Nu zullen we de kunstmatige singular value decomposition routine gebruiken die het header bestand, svd.h bevat:
#ifndef SVD_H
#define SVD_H//subroutine voor singuliere waarde ontleding:
int //returns een foutcode (0 voor succes)
svd (dubbel **a, //input matrix–vervangen door U bij output
int m, //aantal rijen
int n, //aantal kolommen
dubbel *s, /singuliere waarden
dubbel **vt); //V-rechtse singuliere vectoren#endif
Singular value decomposition routines zijn complex wat betreft het type matrix en vector dat gebruikt wordt. Je kunt de volledige codering echter gemakkelijk samenvatten via wrapper-functies. De routine zal even eenvoudig zijn wanneer je vertrouwt op een singuliere waarde ontleding routine.

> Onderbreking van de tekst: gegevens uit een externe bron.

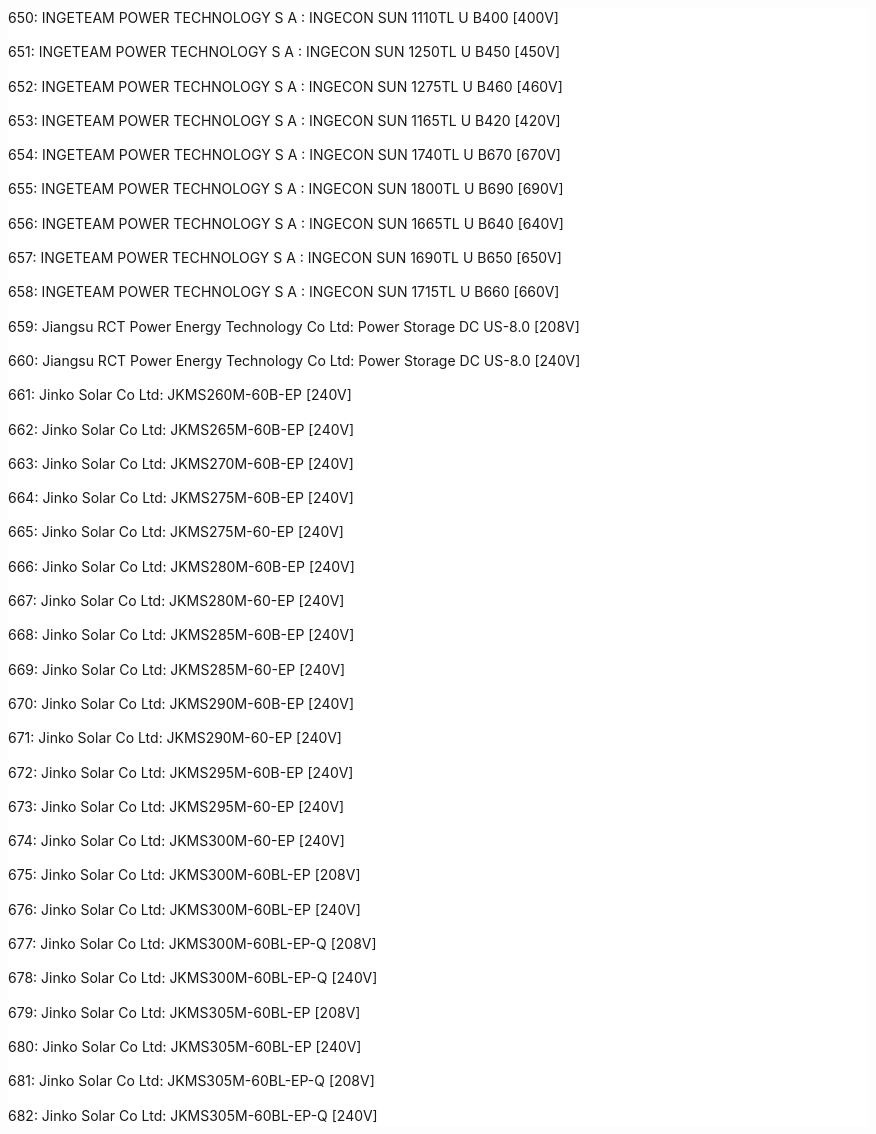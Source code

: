 650: INGETEAM POWER TECHNOLOGY S A : INGECON SUN 1110TL U B400 [400V]

651: INGETEAM POWER TECHNOLOGY S A : INGECON SUN 1250TL U B450 [450V]

652: INGETEAM POWER TECHNOLOGY S A : INGECON SUN 1275TL U B460 [460V]

653: INGETEAM POWER TECHNOLOGY S A : INGECON SUN 1165TL U B420 [420V]

654: INGETEAM POWER TECHNOLOGY S A : INGECON SUN 1740TL U B670 [670V]

655: INGETEAM POWER TECHNOLOGY S A : INGECON SUN 1800TL U B690 [690V]

656: INGETEAM POWER TECHNOLOGY S A : INGECON SUN 1665TL U B640 [640V]

657: INGETEAM POWER TECHNOLOGY S A : INGECON SUN 1690TL U B650 [650V]

658: INGETEAM POWER TECHNOLOGY S A : INGECON SUN 1715TL U B660 [660V]

659: Jiangsu RCT Power Energy Technology Co Ltd: Power Storage DC US-8.0 [208V]

660: Jiangsu RCT Power Energy Technology Co Ltd: Power Storage DC US-8.0 [240V]

661: Jinko Solar Co Ltd: JKMS260M-60B-EP [240V]

662: Jinko Solar Co Ltd: JKMS265M-60B-EP [240V]

663: Jinko Solar Co Ltd: JKMS270M-60B-EP [240V]

664: Jinko Solar Co Ltd: JKMS275M-60B-EP [240V]

665: Jinko Solar Co Ltd: JKMS275M-60-EP [240V]

666: Jinko Solar Co Ltd: JKMS280M-60B-EP [240V]

667: Jinko Solar Co Ltd: JKMS280M-60-EP [240V]

668: Jinko Solar Co Ltd: JKMS285M-60B-EP [240V]

669: Jinko Solar Co Ltd: JKMS285M-60-EP [240V]

670: Jinko Solar Co Ltd: JKMS290M-60B-EP [240V]

671: Jinko Solar Co Ltd: JKMS290M-60-EP [240V]

672: Jinko Solar Co Ltd: JKMS295M-60B-EP [240V]

673: Jinko Solar Co Ltd: JKMS295M-60-EP [240V]

674: Jinko Solar Co Ltd: JKMS300M-60-EP [240V]

675: Jinko Solar Co Ltd: JKMS300M-60BL-EP [208V]

676: Jinko Solar Co Ltd: JKMS300M-60BL-EP [240V]

677: Jinko Solar Co Ltd: JKMS300M-60BL-EP-Q [208V]

678: Jinko Solar Co Ltd: JKMS300M-60BL-EP-Q [240V]

679: Jinko Solar Co Ltd: JKMS305M-60BL-EP [208V]

680: Jinko Solar Co Ltd: JKMS305M-60BL-EP [240V]

681: Jinko Solar Co Ltd: JKMS305M-60BL-EP-Q [208V]

682: Jinko Solar Co Ltd: JKMS305M-60BL-EP-Q [240V]
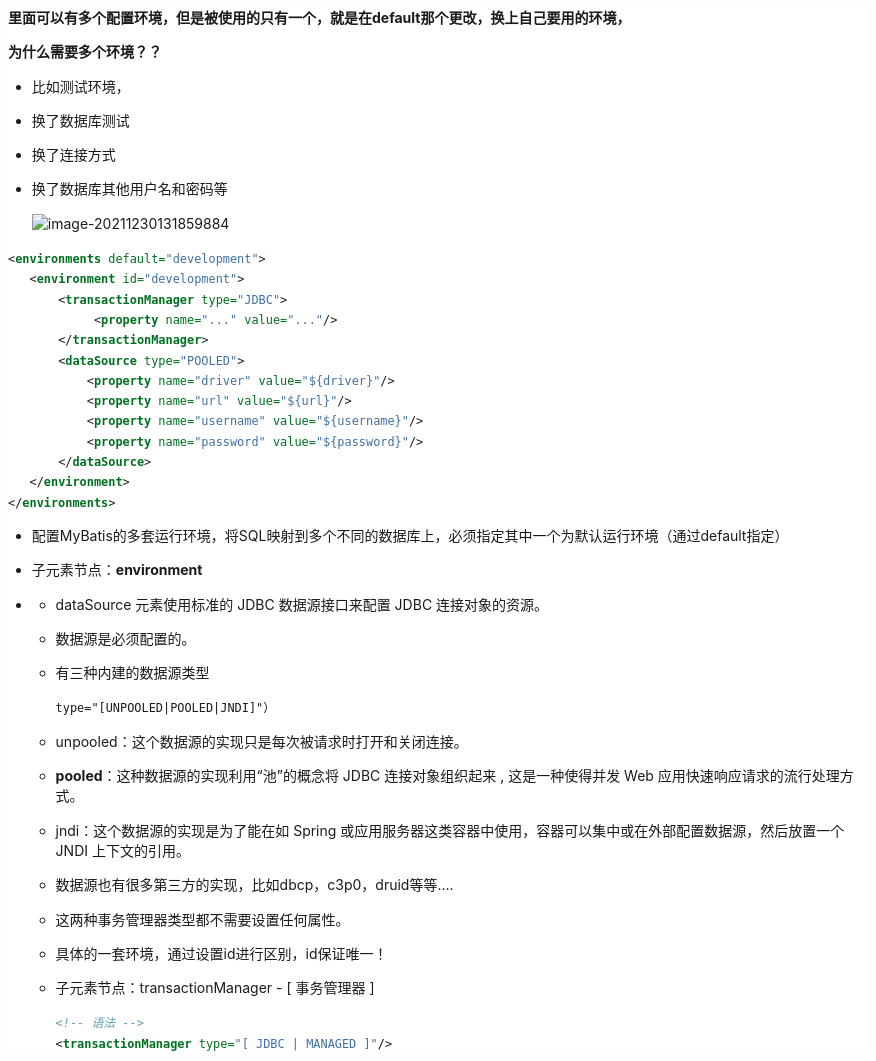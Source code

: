**里面可以有多个配置环境，但是被使用的只有一个，就是在default那个更改，换上自己要用的环境，**

**为什么需要多个环境？？**

- 比如测试环境，

- 换了数据库测试

- 换了连接方式

- 换了数据库其他用户名和密码等

  ![image-20211230131859884](https://pledge99.oss-cn-beijing.aliyuncs.com/img/image-20211230131859884.png)

```xml
<environments default="development">
   <environment id="development">
       <transactionManager type="JDBC">
         	<property name="..." value="..."/>
       </transactionManager>
       <dataSource type="POOLED">
           <property name="driver" value="${driver}"/>
           <property name="url" value="${url}"/>
           <property name="username" value="${username}"/>
           <property name="password" value="${password}"/>
       </dataSource>
   </environment>
</environments>
```

- 配置MyBatis的多套运行环境，将SQL映射到多个不同的数据库上，必须指定其中一个为默认运行环境（通过default指定）

- 子元素节点：**environment**

- - dataSource 元素使用标准的 JDBC 数据源接口来配置 JDBC 连接对象的资源。

  - 数据源是必须配置的。

  - 有三种内建的数据源类型

    ```xml
    type="[UNPOOLED|POOLED|JNDI]"）
    ```

  - unpooled：这个数据源的实现只是每次被请求时打开和关闭连接。

  - **pooled**：这种数据源的实现利用“池”的概念将 JDBC 连接对象组织起来 , 这是一种使得并发 Web 应用快速响应请求的流行处理方式。

  - jndi：这个数据源的实现是为了能在如 Spring 或应用服务器这类容器中使用，容器可以集中或在外部配置数据源，然后放置一个 JNDI 上下文的引用。

  - 数据源也有很多第三方的实现，比如dbcp，c3p0，druid等等....

  - 这两种事务管理器类型都不需要设置任何属性。

  - 具体的一套环境，通过设置id进行区别，id保证唯一！

  - 子元素节点：transactionManager - [ 事务管理器 ]

    ```xml
    <!-- 语法 -->
    <transactionManager type="[ JDBC | MANAGED ]"/>
    ```
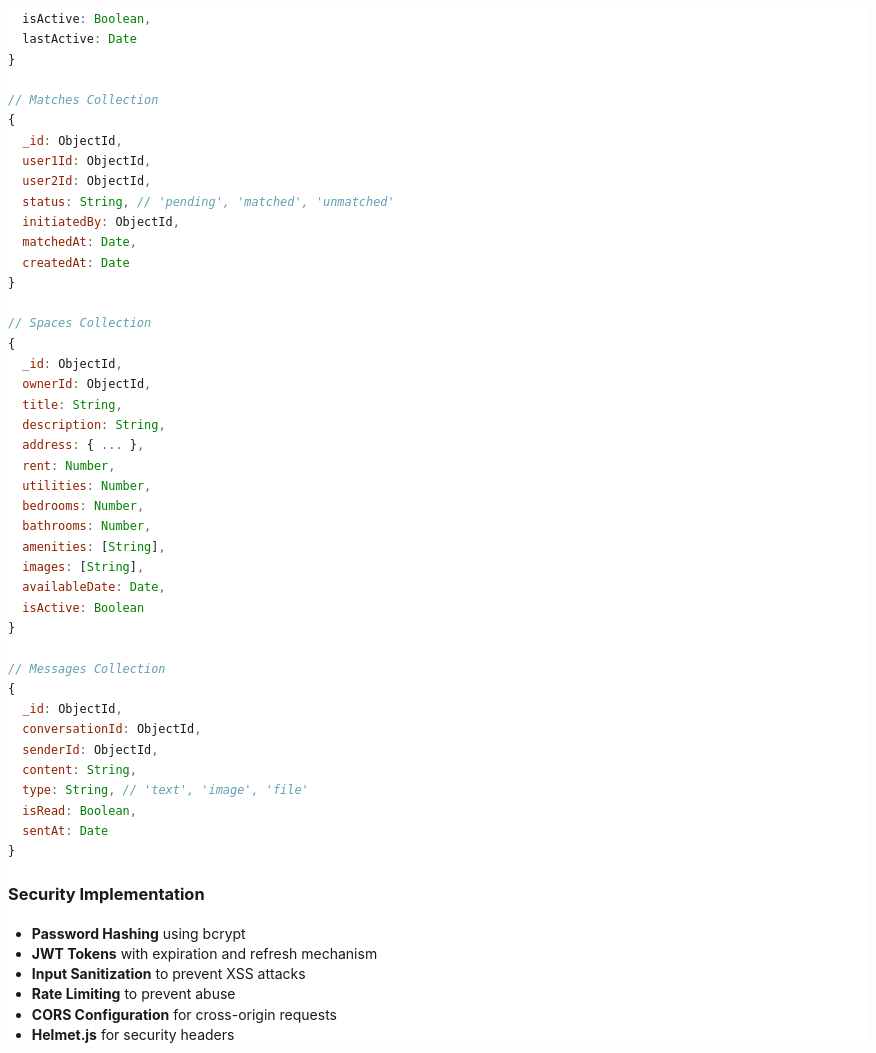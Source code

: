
 ```javascript
  isActive: Boolean,
  lastActive: Date
}

// Matches Collection
{
  _id: ObjectId,
  user1Id: ObjectId,
  user2Id: ObjectId,
  status: String, // 'pending', 'matched', 'unmatched'
  initiatedBy: ObjectId,
  matchedAt: Date,
  createdAt: Date
}

// Spaces Collection
{
  _id: ObjectId,
  ownerId: ObjectId,
  title: String,
  description: String,
  address: { ... },
  rent: Number,
  utilities: Number,
  bedrooms: Number,
  bathrooms: Number,
  amenities: [String],
  images: [String],
  availableDate: Date,
  isActive: Boolean
}

// Messages Collection
{
  _id: ObjectId,
  conversationId: ObjectId,
  senderId: ObjectId,
  content: String,
  type: String, // 'text', 'image', 'file'
  isRead: Boolean,
  sentAt: Date
}
```

### Security Implementation
- **Password Hashing** using bcrypt
- **JWT Tokens** with expiration and refresh mechanism
- **Input Sanitization** to prevent XSS attacks
- **Rate Limiting** to prevent abuse
- **CORS Configuration** for cross-origin requests
- **Helmet.js** for security headers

We zullen de volgende codes toevoegen na de vorige sectie:
dubbel *ave;
double *s; /singuliere waarden
double **vt; //rechtse singuliere vectoren //eerst berekenen en verwijderen we de rekenkundige gemiddelden:
ave=new double[n];
for (inti=0; i<n; i++) ave[i]=0;
for (inti=0; i<m; i++) {
for (int j=0; j<n; j++) {
ave[j]+=a[i][j];
}
}
for (inti=0; i<n; i++) ave[i]/=m;
for (inti=0; i<m; i++) {
for (int j=0; j<n; j++) {
a[i][j]-=ave[j];
}
} if (nsv>0) {
/maak ruimte voor singuliere waarden:
s=new double[n]; //make ruimte voor rechter singuliere vectoren:
vt=nieuwe dubbel *[n];
vt[0]=nieuwe dubbel[n*n];
for (inti=1; i<n; i++) vt[i]=vt[0]+i*n; //uitvoer de decompositie uit:
int err=svd(a, m, n, s, vt);
als (err!=0) {
fprintf(stderr, “Fout in svd-subroutine”);
exit(err);
}
}

Stap 3: Uitvoeren van de clusteranalyse

Het clusteralgoritme-proces zal een set van c cluster centra genereren met {ᵢ ; i ∈ [1, c]}:
#ifndef CLUSTER_H
#define CLUSTER_Hint //returns aantal clustercentra
cluster (dubbel ** x, //trainingsvectoren
int m, //aantal trainingsvectoren
int n, //afmeting van elke vector
intmax_nc, //maximum aantal clustermiddelen
dubbel **mu); //teruggegeven cluster centra#endif
We gaan verder met de bovenstaande sectie en genereren de cluster centra:
double **mu_p; //matrix van clustercentra
intnc; //aantal clustercentra //maken ruimte voor clustercentra:
mu_p=nieuwe dubbel *[MAX_CLUSTER];
mu_p[0]=nieuwe dubbel[MAX_CLUSTER*n];
for (inti=1; i<MAX_CLUSTER; i++) mu_p[i]=mu_p[0]+i*n; if (nsv>0) {
/maak ruimte voor cluster centra:
nc=cluster(a, m, nsv, MAX_CLUSTER, mu_p);
} anders {
/ maak ruimte voor cluster centra:
nc=cluster(a, m, n, MAX_CLUSTER, mu_p);
} if (nc<= 0) {
fprintf(stderr, “Cluster algoritme mislukt”);
exit(-1);
}
Aangezien we de getransformeerde trainingsdata zullen gebruiken voor het clustering algoritme, zal het getransformeerde systeem de cluster centra bevatten.

Stap 4: De resultaten opslaan

Nu kun je de cluster centra opslaan met behulp van de volgende vergelijking in het ongetransformeerde coördinaten systeem.

P in deze vergelijking betekent het aantal coördinaten.
double **mu; //clustercentra in niet-getransformeerde coördinaten //ruimte toewijzen voor de niet-getransformeerde clustercentra:
mu=new double *[nc];
mu[0]=nieuwe dubbel[nc*n];
for (inti=1; i<nc; i++) mu[i]=mu[0]+i*n; //uitvoeren van de coördinatentransformatie:
for (inti=0; i<nc; i++) {
voor (int j=0; j<n; j++) {
mu[i][j]=ave[j];
als (nsv>0) {
for (int k=0; k<nsv; k++) mu[i][j]+=vt[k][j]*s[k]*mu_p[i][k];
} anders {
mu[i][j]+=mu_p[i][j];
}
}
} /schrijf de resultaten naar een bestand:
fs=fopen(outfile, “w”);
als (fs==NULL) {
fprintf(stderr, “Fout bij het openen van uitvoerbestand, %s\n”, outfile);
exit(1);
} fprintf(fs, “%d %d\n”, nc, n);
for (inti=0; i<nc; i++) {
for (int j=0; j<n; j++) fprintf(fs, “%16.8lg”, mu[i][j]);
fprintf(fs, “j”);
} fclose(fs); //opruimen:
verwijder [] mu[0];
verwijder [] mu; verwijder [] mu_p[0];
verwijder [] mu_p; verwijder [] ave;
verwijder [] a[0];
verwijder [] ave;
indien (nsv>0) {
verwijder [] s;
verwijder [] vt[0];
verwijder [] vt;
} return 0;
}

Conclusie

In dit artikel hebben we de definitie van de singuliere waarde decompositie uitgelegd en je geholpen om de constructie van het model in C-taal te begrijpen. Je kunt deze methode gebruiken om atmosferische variabelen te bepalen aan de hand van satelliet metingen. U kunt deze techniek ook gebruiken voor het interpoleren van schaarse metingen of voor een machine-learning algoritme. Deze techniek helpt bij regressie en classificatie van de dataset.